In the records that come next, find every line with "omega". Return those lines.

[Stored data]
----

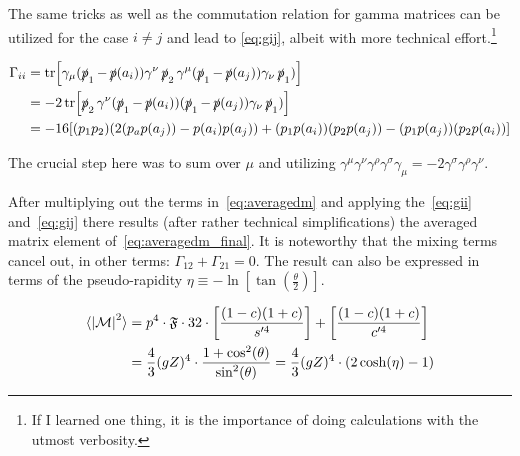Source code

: The same tricks as well as the commutation relation for gamma matrices
can be utilized for the case \(i\neq j\) and lead to \ref{eq:gij},
albeit with more technical effort.\footnote{If I learned one thing, it
  is the importance of doing calculations with the utmost verbosity.}

\begin{equation}
  \label{eq:gij}
  \begin{split}
\Gamma_{ii} &=
\tr[\gamma_\mu(\operatorname{\slashed{p}}_1-\operatorname{\slashed{p}}(a_i))\gamma^\nu\operatorname{\slashed{p}}_2\gamma^\mu(\operatorname{\slashed{p}}_1-\operatorname{\slashed{p}}(a_j))\gamma_\nu\operatorname{\slashed{p}}_1)]\\
&= -2\tr[\operatorname{\slashed{p}}_2\gamma^\nu(\operatorname{\slashed{p}}_1-\operatorname{\slashed{p}}(a_i))(\operatorname{\slashed{p}}_1-\operatorname{\slashed{p}}(a_j))\gamma_\nu\operatorname{\slashed{p}}_1)]
   \\
&=-16\qty[(p_1p_2)(2(p_ap(a_j)) - p(a_i)p(a_j)) +
(p_1p(a_i))(p_2p(a_j)) - (p_1p(a_j))(p_2p(a_i))]
\end{split}
\end{equation}

The crucial step here was to sum over \(\mu\) and utilizing
\(\gamma ^{\mu }\gamma ^{\nu }\gamma ^{\rho }\gamma ^{\sigma }\gamma
_{\mu }=-2\gamma ^{\sigma }\gamma ^{\rho }\gamma ^{\nu }\).


After multiplying out the terms in~\eqref{eq:averagedm} and applying
the~\eqref{eq:gii} and~\eqref{eq:gij} there results (after rather
technical simplifications) the averaged matrix element
of~\eqref{eq:averagedm_final}. It is noteworthy that the mixing terms
cancel out, in other terms: \(\Gamma_{12} + \Gamma_{21} = 0\). The
result can also be expressed in terms of the pseudo-rapidity
\(\eta \equiv -\ln[\tan(\frac{\theta}{2})]\).

\begin{equation}
  \label{eq:averagedm_final}
  \begin{split}
  \langle\abs{\mathcal{M}}^2\rangle &= p^4\cdot\mathfrak{F}\cdot
  32\cdot\qty[\frac{(1-c)(1+c)}{s'^4}] + \qty[\frac{(1-c)(1+c)}{c'^4}] \\
  &= \frac{4}{3}(gZ)^4 \cdot\frac{1+\cos^2(\theta)}{\sin^2(\theta)} =
  \frac{4}{3}(gZ)^4\cdot(2\cosh(\eta) - 1)
  \end{split}
\end{equation}
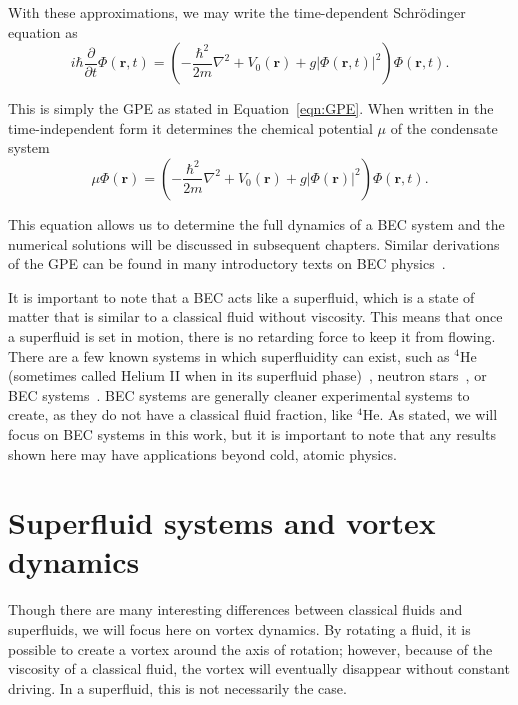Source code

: With these approximations, we may write the time-dependent Schr\"odinger equation as
\begin{equation}
    i\hbar \frac{\partial}{\partial t}\Phi(\mathbf{r},t) = \left( - \frac{\hbar^2}{2m} \nabla^2 + V_0(\mathbf{r}) + g |\Phi(\mathbf{r},t)|^2\right)\Phi(\mathbf{r},t).
\end{equation}

This is simply the GPE as stated in Equation~\eqref{eqn:GPE}.
When written in the time-independent form it determines the chemical potential $\mu$ of the condensate system~\cite{gross1961, pitaevskii1961}
\begin{equation}
    \mu\Phi(\mathbf{r}) = \left( - \frac{\hbar^2}{2m} \nabla^2 + V_0(\mathbf{r}) + g |\Phi(\mathbf{r})|^2\right)\Phi(\mathbf{r},t).
    \label{eqn:GP}
\end{equation}

This equation allows us to determine the full dynamics of a BEC system and the numerical solutions will be discussed in subsequent chapters.
Similar derivations of the GPE can be found in many introductory texts on BEC physics~\cite{fetter2003, pethick2002, fetter2009}.

It is important to note that a BEC acts like a superfluid, which is a state of matter that is similar to a classical fluid without viscosity.
This means that once a superfluid is set in motion, there is no retarding force to keep it from flowing.
There are a few known systems in which superfluidity can exist, such as $^4$He (sometimes called Helium II when in its superfluid phase)~\cite{allen1938}, neutron stars~\cite{migdal1960}, or BEC systems~\cite{einstein1925, anderson1995}.
BEC systems are generally cleaner experimental systems to create, as they do not have a classical fluid fraction, like $^4$He.
As stated, we will focus on BEC systems in this work, but it is important to note that any results shown here may have applications beyond cold, atomic physics.

\section{Superfluid systems and vortex dynamics}

Though there are many interesting differences between classical fluids and superfluids, we will focus here on vortex dynamics.
By rotating a fluid, it is possible to create a vortex around the axis of rotation; however, because of the viscosity of a classical fluid, the vortex will eventually disappear without constant driving.
In a superfluid, this is not necessarily the case.

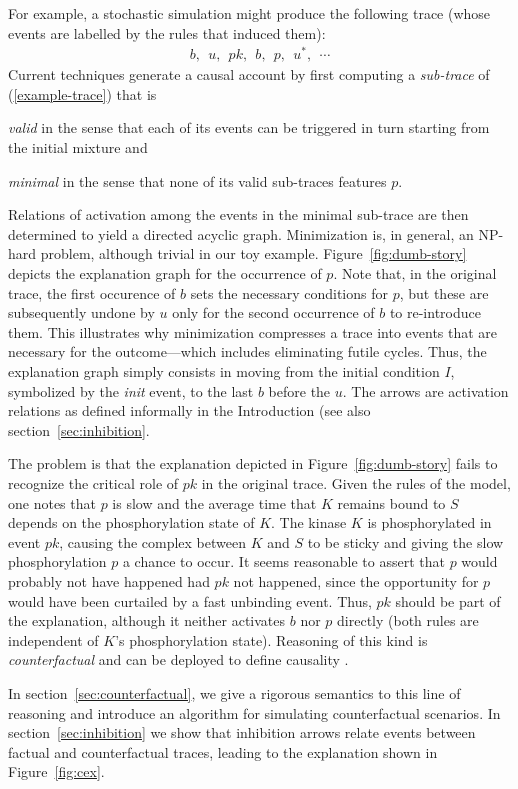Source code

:For example, a stochastic simulation might produce the following trace (whose events are labelled by the rules that induced them):
\begin{align}
\label{example-trace} b,\ \ u,\ \ pk,\ \ b,\ \ p,\ \
  u^{*},\ \ \cdots
\end{align} 
Current techniques\cite{DBLP:conf/fsttcs/DanosFFHH12,DanosEtAl-CONCUR07} generate a causal account by first computing
a \emph{sub-trace} of (\ref{example-trace}) that is 
\begin{inparaenum}[(i)]
\item \emph{valid} in the sense that each of its events can be
  triggered in turn starting from the initial mixture and
\item \emph{minimal} in the sense that none of its valid
  sub-traces features $p$.
\end{inparaenum}
Relations of activation among the events in the minimal sub-trace are then determined to yield a directed acyclic graph. Minimization is, in general, an NP-hard problem, although trivial in our toy example. Figure~\ref{fig:dumb-story} depicts the explanation graph for the occurrence of $p$. Note that, in the original trace, the first occurence of $b$ sets the necessary conditions for $p$, but these are subsequently undone by $u$ only for the second occurrence of $b$ to re-introduce them. This illustrates why minimization compresses a trace into events that are necessary for the outcome---which includes eliminating futile cycles. Thus, the explanation graph simply consists in moving from the initial condition $I$, symbolized by the \emph{init} event, to the last $b$ before the $u$. The arrows are activation relations as defined informally in the Introduction (see also section~\ref{sec:inhibition}.



The problem is that the explanation depicted in Figure~\ref{fig:dumb-story} fails to recognize the critical role of $pk$ in the original trace. Given the rules of the model, one notes that $p$ is slow and the average time that $K$ remains bound to $S$ depends on the phosphorylation state of $K$. The kinase $K$ is phosphorylated in event $pk$, causing the complex between $K$ and $S$ to be sticky and giving the slow phosphorylation $p$ a chance to occur. It seems reasonable to assert that $p$ would probably not have happened had $pk$ not happened, since the opportunity for $p$ would have been curtailed by a fast unbinding event. Thus, $pk$ should be part of the explanation, although it neither activates $b$ nor $p$ directly (both rules are independent of $K$'s phosphorylation state). Reasoning of this kind is \emph{counterfactual} and can be deployed to define causality \cite{lewis1974causation,pearl2009causality}.

In section~\ref{sec:counterfactual}, we give a rigorous semantics to this line of reasoning and introduce an algorithm for simulating counterfactual scenarios. In section~\ref{sec:inhibition} we show that inhibition arrows relate events between factual and counterfactual traces, leading to the explanation shown in Figure~\ref{fig:cex}.
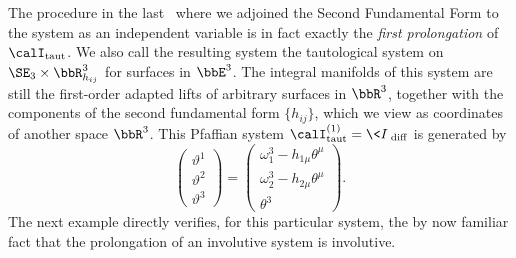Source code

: The procedure in the last \sect\ where we adjoined the Second Fundamental Form to the system as an independent variable is in fact exactly the \emph{first prolongation} of $\calI_{\mathrm{taut}}$. We also call the resulting system the tautological system on $\SE_3\times\bbR^3_{h_{ij}}$ for surfaces in $\bbE^3$. The integral manifolds of this system are still the first-order adapted lifts of arbitrary surfaces in $\bbR^3$, together with the components of the second fundamental form $\{h_{ij}\}$, which we view as coordinates of another space $\bbR^3$. This Pfaffian system $\calI^{(1)}_{\mathrm{taut}}=\<I\>_{\mathrm{diff}}$ is generated by 
\[\begin{pmatrix}
    \vartheta^1\\
    \vartheta^2\\
    \vartheta^3
\end{pmatrix}=
\begin{pmatrix}
    \omega^3_1-h_{1\mu}\theta^\mu\\
    \omega^3_2-h_{2\mu}\theta^\mu\\
    \theta^3
\end{pmatrix}.\]
The next example directly verifies, for this particular system, the by now familiar fact that the prolongation of an involutive system is involutive. 

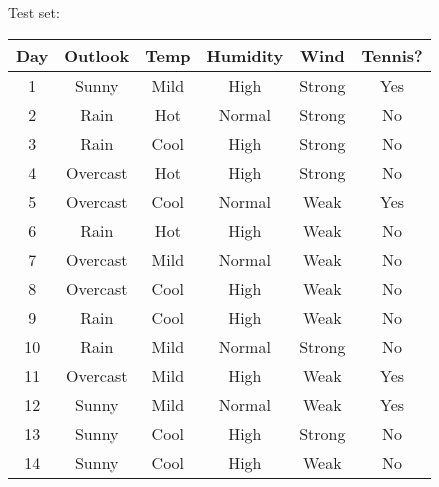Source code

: \documentclass[12pt]{article}
\begin{document}
Test set:
\begin{center}
\begin{tabular}{|c|c|c|c|c|c|} \hline
Day & Outlook & Temp & Humidity & Wind   & Tennis? \\ \hline
1  & Sunny      & Mild     & High      & Strong   & Yes \\ \hline
2  & Rain         & Hot      & Normal & Strong    & No \\ \hline
3  & Rain         & Cool     & High     & Strong   & No \\ \hline
4  & Overcast & Hot      & High     & Strong   & No \\ \hline
5  & Overcast & Cool    & Normal & Weak     & Yes \\ \hline
6  & Rain         & Hot      & High     & Weak     & No \\ \hline
7  & Overcast & Mild     & Normal & Weak     & No \\ \hline
8  & Overcast & Cool    & High     & Weak    & No \\ \hline
9  & Rain         & Cool    & High      & Weak   & No \\ \hline
10 & Rain        & Mild     & Normal & Strong  & No \\ \hline
11 & Overcast & Mild    & High      & Weak    & Yes \\ \hline
12 & Sunny      & Mild    & Normal & Weak    & Yes \\ \hline
13 & Sunny      & Cool    & High     & Strong  & No \\ \hline
14 & Sunny      & Cool    & High     & Weak    & No \\ \hline
\end{tabular}
\end{center}
\end{document}
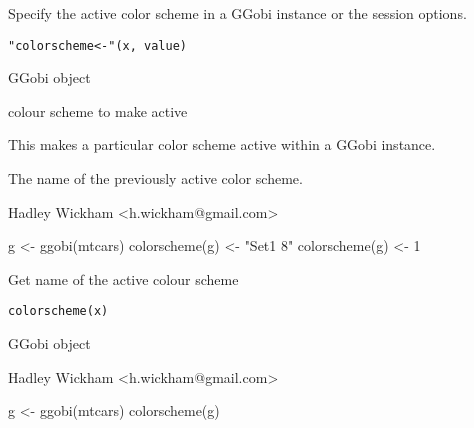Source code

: \documentclass{article}
\begin{document}
\begin{Description}\relax
Specify the active color scheme in a GGobi instance or the  session options.
\end{Description}
\begin{Usage}
\begin{verbatim}"colorscheme<-"(x, value)\end{verbatim}
\end{Usage}
\begin{Arguments}
\begin{ldescription}
\item[\code{x}] GGobi object
\item[\code{value}] colour scheme to make active
\end{ldescription}
\end{Arguments}
\begin{Details}\relax
This makes a particular color scheme active within a GGobi instance.
\end{Details}
\begin{Value}
The name of the previously active color scheme.
\end{Value}
\begin{Author}\relax
Hadley Wickham <h.wickham@gmail.com>
\end{Author}
\begin{Examples}
\begin{ExampleCode}g <- ggobi(mtcars)
colorscheme(g) <- "Set1 8"
colorscheme(g) <- 1\end{ExampleCode}
\end{Examples}

\begin{Description}\relax
Get name of the active colour scheme
\end{Description}
\begin{Usage}
\begin{verbatim}colorscheme(x)\end{verbatim}
\end{Usage}
\begin{Arguments}
\begin{ldescription}
\item[\code{x}] GGobi object
\end{ldescription}
\end{Arguments}
\begin{Details}\relax
\end{Details}
\begin{Author}\relax
Hadley Wickham <h.wickham@gmail.com>
\end{Author}
\begin{Examples}
\begin{ExampleCode}g <- ggobi(mtcars)
colorscheme(g)\end{ExampleCode}
\end{Examples}
\end{document}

----

_Expected answer_.
    \omega^3_1-h_{1\mu}\theta^\mu\\
    \omega^3_2-h_{2\mu}\theta^\mu\\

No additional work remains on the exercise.